Like health insurance, the life insurance that employers may provide to retirees is typically part of a group plan and generally comes in the form of term life insurance.
Retiree health insurance is generally provided as part of a group plan, much as it probably was when the employee was still working. The group plan may be the same one offered to current employees, or it may be a separate plan just for retirees.
In many cases, if the retiree has enrolled in Medicare, the retiree coverage will be secondary. That is, Medicare will pay its portion of medical bills and the retiree coverage will pick up some part of the remainder. But terms can vary widely from plan to plan, so retirees should check their employer’s Summary Plan Description (SPD) for details.
Deferred-compensation arrangements, which are also considered a post-employment benefit, pay the employee a salary or lump sum at some predetermined time, typically after they retire. These plans come in two distinct types qualified and non-qualified but serve the same basic purpose, which is to defer taxes while the employee is still working and provide income in the future, ideally when that person is in a lower marginal tax bracket.
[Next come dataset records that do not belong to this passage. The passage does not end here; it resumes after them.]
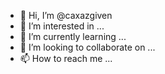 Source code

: - 👋 Hi, I’m @caxazgiven
- 👀 I’m interested in ...
- 🌱 I’m currently learning ...
- 💞️ I’m looking to collaborate on ...
- 📫 How to reach me ...

<!---
caxazgiven/caxazgiven is a ✨ special ✨ repository because its `README.md` (this file) appears on your GitHub profile.
You can click the Preview link to take a look at your changes.
--->
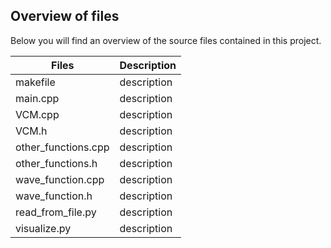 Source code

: ## Overview of files

Below you will find an overview of the source files contained in this project.

| Files | Description |
| ------ | ------ |
| makefile | description |
| main.cpp | description |
| VCM.cpp | description |
| VCM.h | description |
| other_functions.cpp | description |
| other_functions.h | description |
| wave_function.cpp | description |
| wave_function.h | description |
| read_from_file.py | description |
| visualize.py | description |
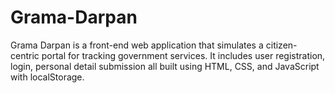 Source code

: # Grama-Darpan
Grama Darpan is a front-end web application that simulates a citizen-centric portal for tracking government services. It includes user registration, login, personal detail submission all built using HTML, CSS, and JavaScript with localStorage.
Other Post-Retirement Benefits and Compliance
The rules governing how companies report pension costs and obligations, as well as the disclosure of pension assets and obligations, are covered under Accounting Standards Codification Section 715 (ASC 715), formerly called the Statement of Financial Accounting Standards Nos. 87/88/158. The American Society of Pension Professionals & Actuaries (ASPPA) provides a guide on how to manage the ASC 715 process, which describes the disclosure information for a client’s financial reports, as well as lists the methodology used to complete the required actuarial calculations.
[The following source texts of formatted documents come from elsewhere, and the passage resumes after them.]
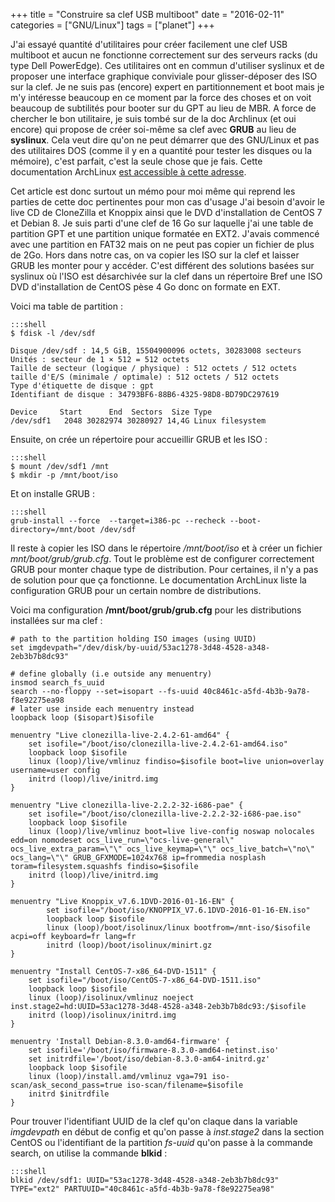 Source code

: +++
title = "Construire sa clef USB multiboot"
date = "2016-02-11"
categories = ["GNU/Linux"]
tags = ["planet"]
+++

J'ai essayé quantité d'utilitaires pour créer facilement une clef USB multiboot
et aucun ne fonctionne correctement sur des serveurs racks (du type Dell
PowerEdge). Ces utilitaires ont en commun d'utiliser syslinux et de proposer
une interface graphique conviviale pour glisser-déposer des ISO sur la clef. Je
ne suis pas (encore) expert en partitionnement et boot mais je m'y intéresse
beaucoup en ce moment par la force des choses et on voit beaucoup de subtilités
pour booter sur du GPT au lieu de MBR. A force de chercher le bon utilitaire,
je suis tombé sur de la doc Archlinux (et oui encore) qui propose de créer
soi-même sa clef avec **GRUB** au lieu de **syslinux**. Cela veut dire qu'on ne
peut démarrer que des GNU/Linux et pas des utilitaires DOS (comme il y en a
quantité pour tester les disques ou la mémoire), c'est parfait, c'est la seule
chose que je fais. Cette documentation ArchLinux [est accessible à cette
adresse](https://wiki.archlinux.org/index.php/Multiboot_USB_drive). 

Cet article est donc surtout un mémo pour moi même qui reprend les parties de
cette doc pertinentes pour mon cas d'usage  J'ai besoin d'avoir le live CD de
CloneZilla et Knoppix ainsi que le DVD d'installation de CentOS 7 et Debian 8.
Je suis parti d'une clef de 16 Go sur laquelle j'ai une table de partition GPT
et une partition unique formatée en EXT2. J'avais commencé avec une partition en
FAT32 mais on ne peut pas copier un fichier de plus de 2Go. Hors dans notre
cas, on va copier les ISO sur la clef et laisser GRUB les monter pour y
accéder. C'est différent des solutions basées sur syslinux où l'ISO est
désarchivée sur la clef dans un répertoire  Bref une ISO DVD d'installation de
CentOS pèse 4 Go donc on formate en EXT.

Voici ma table de partition :

    :::shell
    $ fdisk -l /dev/sdf

    Disque /dev/sdf : 14,5 GiB, 15504900096 octets, 30283008 secteurs
    Unités : secteur de 1 × 512 = 512 octets
    Taille de secteur (logique / physique) : 512 octets / 512 octets
    taille d'E/S (minimale / optimale) : 512 octets / 512 octets
    Type d'étiquette de disque : gpt
    Identifiant de disque : 34793BF6-88B6-4325-98D8-BD79DC297619

    Device     Start      End  Sectors  Size Type
    /dev/sdf1   2048 30282974 30280927 14,4G Linux filesystem

Ensuite, on crée un répertoire pour accueillir GRUB et les ISO : 

    :::shell
    $ mount /dev/sdf1 /mnt
    $ mkdir -p /mnt/boot/iso

Et on installe GRUB : 

    :::shell
    grub-install --force  --target=i386-pc --recheck --boot-directory=/mnt/boot /dev/sdf

Il reste à copier les ISO dans le répertoire */mnt/boot/iso* et à créer un
fichier *mnt/boot/grub/grub.cfg*. Tout le problème est de configurer correctement
GRUB pour monter chaque type de distribution. Pour certaines, il n'y a pas de
solution pour que ça fonctionne. Le documentation ArchLinux liste la
configuration GRUB pour un certain nombre de distributions. 

Voici ma configuration **/mnt/boot/grub/grub.cfg** pour les distributions installées sur ma clef :

    # path to the partition holding ISO images (using UUID)
    set imgdevpath="/dev/disk/by-uuid/53ac1278-3d48-4528-a348-2eb3b7b8dc93"

    # define globally (i.e outside any menuentry)
    insmod search_fs_uuid
    search --no-floppy --set=isopart --fs-uuid 40c8461c-a5fd-4b3b-9a78-f8e92275ea98
    # later use inside each menuentry instead
    loopback loop ($isopart)$isofile

    menuentry "Live clonezilla-live-2.4.2-61-amd64" {
        set isofile="/boot/iso/clonezilla-live-2.4.2-61-amd64.iso"
        loopback loop $isofile
        linux (loop)/live/vmlinuz findiso=$isofile boot=live union=overlay username=user config
        initrd (loop)/live/initrd.img
    }

    menuentry "Live clonezilla-live-2.2.2-32-i686-pae" {
        set isofile="/boot/iso/clonezilla-live-2.2.2-32-i686-pae.iso"
        loopback loop $isofile
        linux (loop)/live/vmlinuz boot=live live-config noswap nolocales edd=on nomodeset ocs_live_run=\"ocs-live-general\" ocs_live_extra_param=\"\" ocs_live_keymap=\"\" ocs_live_batch=\"no\" ocs_lang=\"\" GRUB_GFXMODE=1024x768 ip=frommedia nosplash toram=filesystem.squashfs findiso=$isofile
        initrd (loop)/live/initrd.img
    }

    menuentry "Live Knoppix_v7.6.1DVD-2016-01-16-EN" {
            set isofile="/boot/iso/KNOPPIX_V7.6.1DVD-2016-01-16-EN.iso"
            loopback loop $isofile
            linux (loop)/boot/isolinux/linux bootfrom=/mnt-iso/$isofile acpi=off keyboard=fr lang=fr
            initrd (loop)/boot/isolinux/minirt.gz
    }

    menuentry "Install CentOS-7-x86_64-DVD-1511" {
        set isofile="/boot/iso/CentOS-7-x86_64-DVD-1511.iso"
        loopback loop $isofile
        linux (loop)/isolinux/vmlinuz noeject inst.stage2=hd:UUID=53ac1278-3d48-4528-a348-2eb3b7b8dc93:/$isofile
        initrd (loop)/isolinux/initrd.img
    }

    menuentry 'Install Debian-8.3.0-amd64-firmware' {
        set isofile='/boot/iso/firmware-8.3.0-amd64-netinst.iso'
        set initrdfile='/boot/iso/debian-8.3.0-am64-initrd.gz'
        loopback loop $isofile
        linux (loop)/install.amd/vmlinuz vga=791 iso-scan/ask_second_pass=true iso-scan/filename=$isofile
        initrd $initrdfile
    }

Pour trouver l'identifiant UUID de la clef qu'on claque dans la variable
*imgdevpath* en début de config et qu'on passe à *inst.stage2* dans la section
CentOS ou l'identifiant de la partition *fs-uuid* qu'on passe à la commande search,
on utilise la commande **blkid** :

    :::shell
    blkid /dev/sdf1: UUID="53ac1278-3d48-4528-a348-2eb3b7b8dc93" TYPE="ext2" PARTUUID="40c8461c-a5fd-4b3b-9a78-f8e92275ea98"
Other Post-Retirement Benefits and Cost
Direct contributions that pay for any post-employment benefits can expose an employer to certain risks and liabilities. For example, take the example of a former worker who is granted health insurance coverage at the cost/premium rates as current employees.
Typically, a retired worker will be older than the average current employee, and will, therefore, be more likely to incur higher medical expenses. There is also the potential that the health insurance coverage they are offered will not cover the costs of their care, possibly leaving gaps in coverage.
As with other forms of retirement compensation, other post-retirement benefits can come with stringent reporting requirements due to their costs to an organization, as well as for the overall return on investment compared to the value of the work employees have performed before retirement.